Две знатные фамилии, равно Почтенные, в Вероне обитали, Но ненависть терзала их давно, -Всегда они друг с другом враждовали. До бунта их раздоры довели, И руки их окрасились кровью; Но сердца два они произвели, На зло вражде, пылавшие любовью, И грустная двух любящих судьба Старинные раздоры прекратила. Фамилий тех свирепая борьба, Влюбленных смерть, любви их страстной сила, - Вот то, что мы теперь вам здесь изобразим, Прося у вас на два часа терпенья, И, если что пропустим, то дадим Мы к действию на сцене объясненья.

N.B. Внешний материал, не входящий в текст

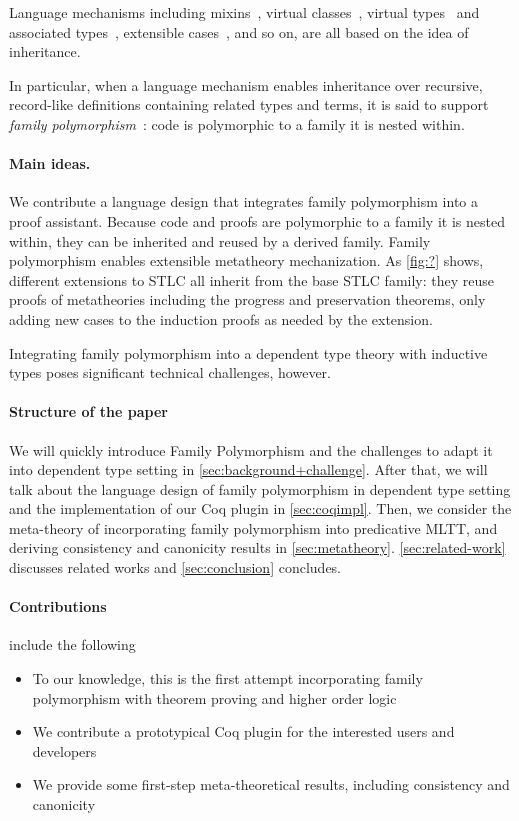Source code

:Language mechanisms including
mixins~\cite{mixin-1990},
virtual classes~\cite{virtualclasses-1989,vc-calculus-2006},
virtual types~\cite{thorup97} and associated types~\cite{ckj05},
extensible cases~\cite{bac2006},
and so on, are all based on the idea of inheritance.

In particular, when a language mechanism enables inheritance over
recursive, record-like definitions containing related types and terms,
it is said to support \emph{family polymorphism}~\cite{ernst2001family}:
code is polymorphic to a family it is nested within.

\paragraph{Main ideas.}

We contribute a language design that integrates family polymorphism into
a proof assistant.
Because code and proofs are polymorphic to a family it is nested
within, they can be inherited and reused by a derived family.
%
Family polymorphism enables extensible metatheory mechanization.
As \cref{fig:?} shows,
different extensions to STLC all inherit from the base STLC family:
they reuse proofs of metatheories including the progress and
preservation theorems, only adding new cases to the induction proofs as
needed by the extension.

Integrating family polymorphism into a dependent type theory with
inductive types poses significant technical challenges, however.
\TODO

\paragraph{Structure of the paper} 
We will quickly introduce Family Polymorphism and the challenges to adapt it into dependent type setting in \cref{sec:background+challenge}. After that, we will talk about the language design of family polymorphism in dependent type setting and the implementation of our Coq plugin in \cref{sec:coqimpl}. Then, we consider the meta-theory of incorporating family polymorphism into predicative MLTT, and deriving consistency and canonicity results in \cref{sec:metatheory}. \ref{sec:related-work} discusses related works and \ref{sec:conclusion} concludes.


\paragraph{Contributions} include the following
\begin{itemize}
  \item To our knowledge, this is the first attempt incorporating family polymorphism with theorem proving and higher order logic
  \item We contribute a prototypical Coq plugin for the interested users and developers 
  \item We provide some first-step meta-theoretical results, including consistency and canonicity
\end{itemize}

Рис. 5 – Текстовая иллюстрация. В. Шекспир «Ромео и Джульетте» Пролог

Как следует из примера, приведенного в рис. 5. 1) все события однозначны в своей точности; 2) все задействованные в пьесе персонажи названы и понятны в своих поступках; 3) действие имеет свою однозначную завершенность: не «или – или» как в ПР, где вводная часть представляет его или как “lost”, или как “won”; или как “ fair is foul” или как “foul is fair” и т.д.

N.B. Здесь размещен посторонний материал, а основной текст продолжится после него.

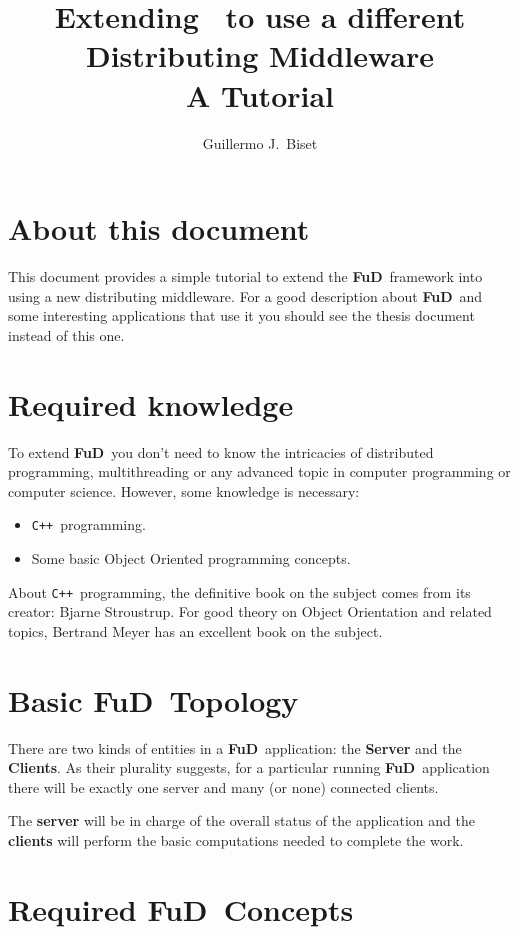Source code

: \documentclass[a4paper,12pt,english]{article}
\title{Extending \fud \ to use a different Distributing Middleware\\ \small{A Tutorial}}
\author{Guillermo J.~Biset}
\newcommand{\fud}{\textbf{FuD}}
\newcommand{\cpp}{\texttt{C++}}
\begin{document}
\maketitle

\section{About this document}

This document provides a simple tutorial to extend the \fud \ framework into using a new distributing middleware. For a good description about \fud  \ and some interesting applications that use it you should see the thesis document instead of this one.

\section{Required knowledge}
To extend \fud \ you don't need to know the intricacies of distributed programming, multithreading or any advanced topic in computer programming or computer science. However, some knowledge is necessary:
\begin{itemize}
 \item \cpp \ programming.
 \item Some basic Object Oriented programming concepts.
\end{itemize}

About \cpp \ programming, the definitive book on the subject comes from its creator: Bjarne Stroustrup\cite{cplusplus}. For good theory on Object Orientation and related topics, Bertrand Meyer has an excellent book on the subject\cite{oosc}.

\section{Basic \fud \ Topology}

There are two kinds of entities in a \fud \ application: the \textbf{Server} and the \textbf{Clients}. As their plurality suggests, for a particular running \fud \ application there will be exactly one server and many (or none) connected clients.

The \textbf{server} will be in charge of the overall status of the application and the \textbf{clients} will perform the basic computations needed to complete the work.

\section{Required \fud \ Concepts}
\end{document}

Эту же мысль подтверждают и другие прологи в трагедиях В.Шекспира, где опять-таки однозначность следующего за ним текста полностью исключает альтернативу (смотри пролог к исторической хронике «Генрих IV» и другие). Таким образом, в прологах общесценической речи прослеживается совершенно иная картина, чем в интродуктивно-прологовой части ПР, где фиксируется не однозначность, а альтернатива («или - или»).

При постпозиционном использовании вводящей части параллельной речи суть, в принципе, остается той же: интродуктивность появляется на фоне все той же неопределенности, которая присуща этой части ПР. Ср., например, следующие за первой сценой слова прорицателя в трагедии «Юлий Цезарь»: “Beware the ides of March” о необходимости предостережения где, по существу, однозначность в содержании имевших место ранее событий отсутствует. Ср. также слова призрака, заставившие Гамлета глубоко задуматься о правомерности сообщенной ему информации, в силу чего он просит друга – Горацио наблюдать за поведением своего дяди, нового короля - Клавдия за его реакцией в ходе игры актеров.

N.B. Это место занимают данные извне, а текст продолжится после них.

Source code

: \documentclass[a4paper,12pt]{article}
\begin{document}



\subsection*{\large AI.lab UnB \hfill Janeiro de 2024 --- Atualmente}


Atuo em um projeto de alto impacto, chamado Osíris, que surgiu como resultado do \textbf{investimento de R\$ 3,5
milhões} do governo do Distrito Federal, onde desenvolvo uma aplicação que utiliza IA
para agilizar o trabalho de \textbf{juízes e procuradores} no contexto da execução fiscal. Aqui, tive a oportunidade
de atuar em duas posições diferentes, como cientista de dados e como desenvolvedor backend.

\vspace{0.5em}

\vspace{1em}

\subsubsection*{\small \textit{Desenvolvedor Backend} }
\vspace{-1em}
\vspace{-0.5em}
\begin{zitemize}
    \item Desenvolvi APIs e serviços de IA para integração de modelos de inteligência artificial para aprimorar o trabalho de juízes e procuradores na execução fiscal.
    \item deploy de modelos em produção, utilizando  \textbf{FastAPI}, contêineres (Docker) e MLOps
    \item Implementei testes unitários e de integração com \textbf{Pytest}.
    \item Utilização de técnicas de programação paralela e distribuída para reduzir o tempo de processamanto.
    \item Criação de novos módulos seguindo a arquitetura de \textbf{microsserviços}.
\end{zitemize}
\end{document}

В результате проведенного анализа можно утверждать, что в противоположность прологу общей сценической речи, в интродуктиано-прологовой части ПР никаких прогнозов на решение поставленных в ней вопросов не дается. Есть только указание на двойственность их восприятия, как на границы тех проблем, которые подлежат рассмотрению. ПР едина в своей сущности, независимо от того, каким видом она представлена – препозиционным или постпозиционным. Однако ПР, существуя в пределах общесценической речи, имеет некоторые черты, присущие только ей, поскольку их характер предопределен двусторонней оппозицией, где одна из сторон выступает как «X», а вторая - как «Y»



Рис. 6 – Схема. Альтернативный характер интродуктивно-прологовой части.

Таким образом, в данном случае главным в дальнейшем построении сюжета всего драматургического произведения является ответ на вопрос: «lost?» или «won?»; «foul is fair?» или « fair is foul?»

Следует отметить тот факт, что постпозиционный вид ПР определяет построение сюжета всего произведения, как то сообщение, которое требует своего подтверждения (например, известие об убийстве отца Гамлета его братом - Клавдием или само общение Гамлета с призраком, который появляется после полуночи и исчезает с первыми петухами в рассветных лучах, а потому у всех, кто видит его, кроме Гамлета, не вызывает никаких сомнений).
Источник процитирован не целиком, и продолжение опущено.